Recommended decent XML editor? I kind of desperately need one.

M

Mike Kamermans

I hope someone can help me, because what I'm going through at the moment
trying to edit XML documents is enough to make me want to never edit XML
again.

I'm looking for an XML editor that has a few features that you'd expect
in any editor, except nearly none of them seem to have:

1 - Search and repalce with Regular Expressions.
2 - Search and Replace in an Xpath context.
3 - User specified tag-generation for either on a single line, or
over multuiple lines.
4 - Auto XML-formatting (ideally using the previous property)
5 - A "wrap selection in element" option


(1)

Admittedly, this is not so hard. A lot of XML editors have it, but some
don't.

(2)

This seems a lot harder to come by. In fact, so far no XML editor rogram
seems to have it. XMLwriter, XMLmind, XMLspy, <Oxygen/>... none of them.
This is hell, it's a function that I simply *need* as editor of XML
documents.

The fact that this doesn't exist means I'm resorting to scriptin Perl
scripts that do regular expression replacements that act only within
specific element nests. I have to do this manual for every xpath I need
something changed in... this wastes so much of my time it's surreal.

(3)

Again, something that apparently no editor seems to have. The fact that
this is missing means that editors that have what I need as (4), auto-
format XML in a completely unreadable fashion when in-sentence markup is
used to for instance indicate something is <bold>bold</bold> or has ruby-
style (www.w3c.org/TR/ruby) overhead reading.

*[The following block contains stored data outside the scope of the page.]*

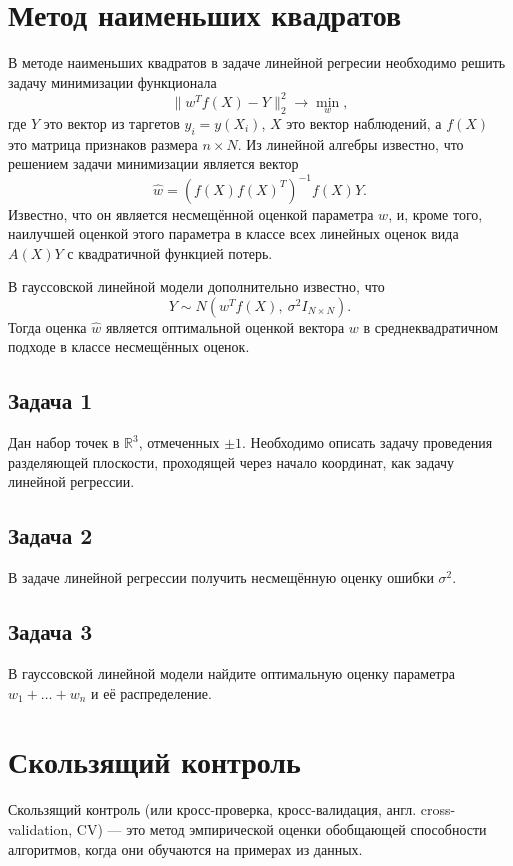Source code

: \section{Метод наименьших квадратов}

В методе наименьших квадратов в задаче линейной регресии необходимо решить задачу минимизации функционала
\[
    \lVert{w^Tf(X) - Y}\rVert_2^2 \to \min_w,
\]
где $Y$ это вектор из таргетов $y_i = y(X_i)$, $X$ это вектор наблюдений, а $f(X)$ это матрица признаков размера $n \times N$.
Из линейной алгебры известно, что решением задачи минимизации является вектор
\[
    \hat{w} = (f(X)f(X)^T)^{-1}f(X)Y.
\]
Известно, что он является несмещённой оценкой параметра $w$, и, кроме того, наилучшей оценкой этого параметра в классе всех линейных оценок вида $A(X)Y$ с квадратичной функцией потерь.

В гауссовской линейной модели дополнительно известно, что
\[
    Y \sim N\left( w^Tf(X),\ \sigma^2 I_{N\times N} \right).
\]
Тогда оценка $\hat{w}$ является оптимальной оценкой вектора $w$ в среднеквадратичном подходе в классе несмещённых оценок.

\subsection*{Задача 1}

    Дан набор точек в $\mathbb{R}^3$, отмеченных $\pm1$.
    Необходимо описать задачу проведения разделяющей плоскости, проходящей через начало координат, как задачу линейной регрессии.

\subsection*{Задача 2}

    В задаче линейной регрессии получить несмещённую оценку ошибки $\sigma^2$.
    
\subsection*{Задача 3}

    В гауссовской линейной модели найдите оптимальную оценку параметра $w_1 + \ldots +w_n$ и её распределение.

\section{Скользящий контроль}

Скользящий контроль (или кросс-проверка, кросс-валидация, англ. cross-validation, CV) — это метод эмпирической оценки  обобщающей способности алгоритмов, когда они обучаются на примерах из данных.

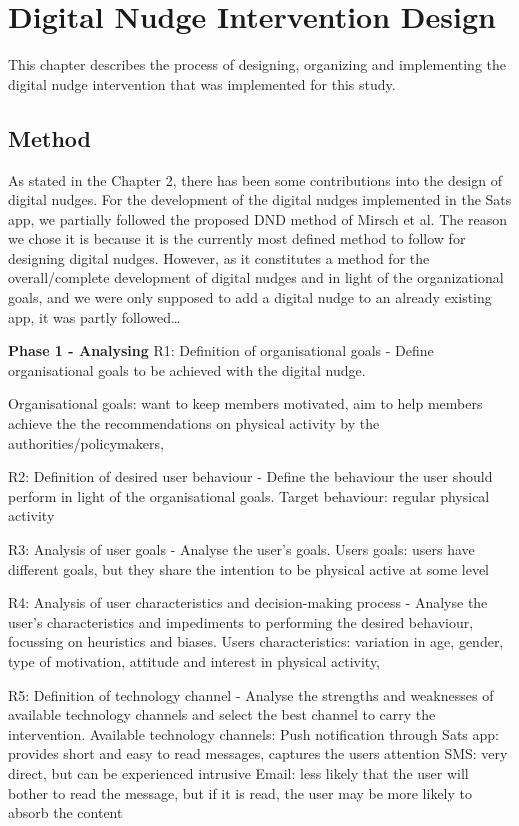\chapter{Digital Nudge Intervention Design}
This chapter describes the process of designing, organizing and implementing the digital nudge intervention that was implemented for this study.

\section{Method} 
As stated in the Chapter 2, there has been some contributions into the design of digital nudges. For the development of the digital nudges implemented in the Sats app, we partially followed the proposed DND method of Mirsch et al. The reason we chose it is because it is the currently most defined method to follow for designing digital nudges. However, as it constitutes a method for the overall/complete development of digital nudges and in light of the organizational goals, and we were only supposed to add a digital nudge to an already existing app, it was partly followed… 

\textbf{Phase 1 - Analysing}
R1: Definition of organisational goals - Define organisational goals to be achieved with the digital nudge. 

Organisational goals: want to keep members motivated, aim to help members achieve the the recommendations on physical activity by the authorities/policymakers, 

R2: Definition of desired user behaviour - Define the behaviour the user should perform in light of the organisational goals. 
Target behaviour: regular physical activity 

R3: Analysis of user goals - Analyse the user’s goals. 
Users goals: users have different goals, but they share the intention to be physical active at some level 

R4: Analysis of user characteristics and decision-making process - Analyse the user’s characteristics and impediments to performing the desired behaviour, focussing on heuristics and biases. 
Users characteristics: variation in age, gender, type of motivation, attitude and interest in physical activity,

R5: Definition of technology channel - Analyse the strengths and weaknesses of available technology channels and select the best channel to carry the intervention.
Available technology channels: 
Push notification through Sats app: provides short and easy to read messages, captures the users attention
SMS: very direct, but can be experienced intrusive 
Email: less likely that the user will bother to read the message, but if it is read, the user may be more likely to absorb the content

if I type <ruby> and the editor I use auto-compeletes it to:

<ruby>
<rb></rb>
<rt></rt>
<ruby>

then that's completely useless, it's needed on a single line, not four
separate lines...

conversely, if I'm typing <table> I don't want the autocomplete to give
me <table><tr><td></td></tr></table>, I need it on multiple lines.

(4)

Why programs such as XMLspy miss this option is beyond me, but it's
something that's just really needed.

(5)

you select a bit of XML, select "wrap in element", give the program the
element's name, and presto, your selected text now sits between <element>
and </element>.

This is also something that anyone who writes XML, or has to edit it,
would expect to exist. It's common sense. But then again, not every XML
editor seems to have it.


If anyone knows an editor that has these features, please, PLEASE let me
know. At the moment I'm editing some bad XML and for something as
stupidly trivial as a text search and replace in an XPATH context, I need
to first script something in PERL that does the replacing in the proper
elements, then I need to autoformat the XML in XMLwriter because PERL
uses a blind replace, so tabs aren't shifted when a new tag is inserted
or an obsolete one removed. Then a have to kill all the bad formatting
that XMLwriter generated in terms of for instance <ruby> tags using
regular expression replacing in a high-level texteditor like TextPad.

I'm literally wasting hours with simple tasks...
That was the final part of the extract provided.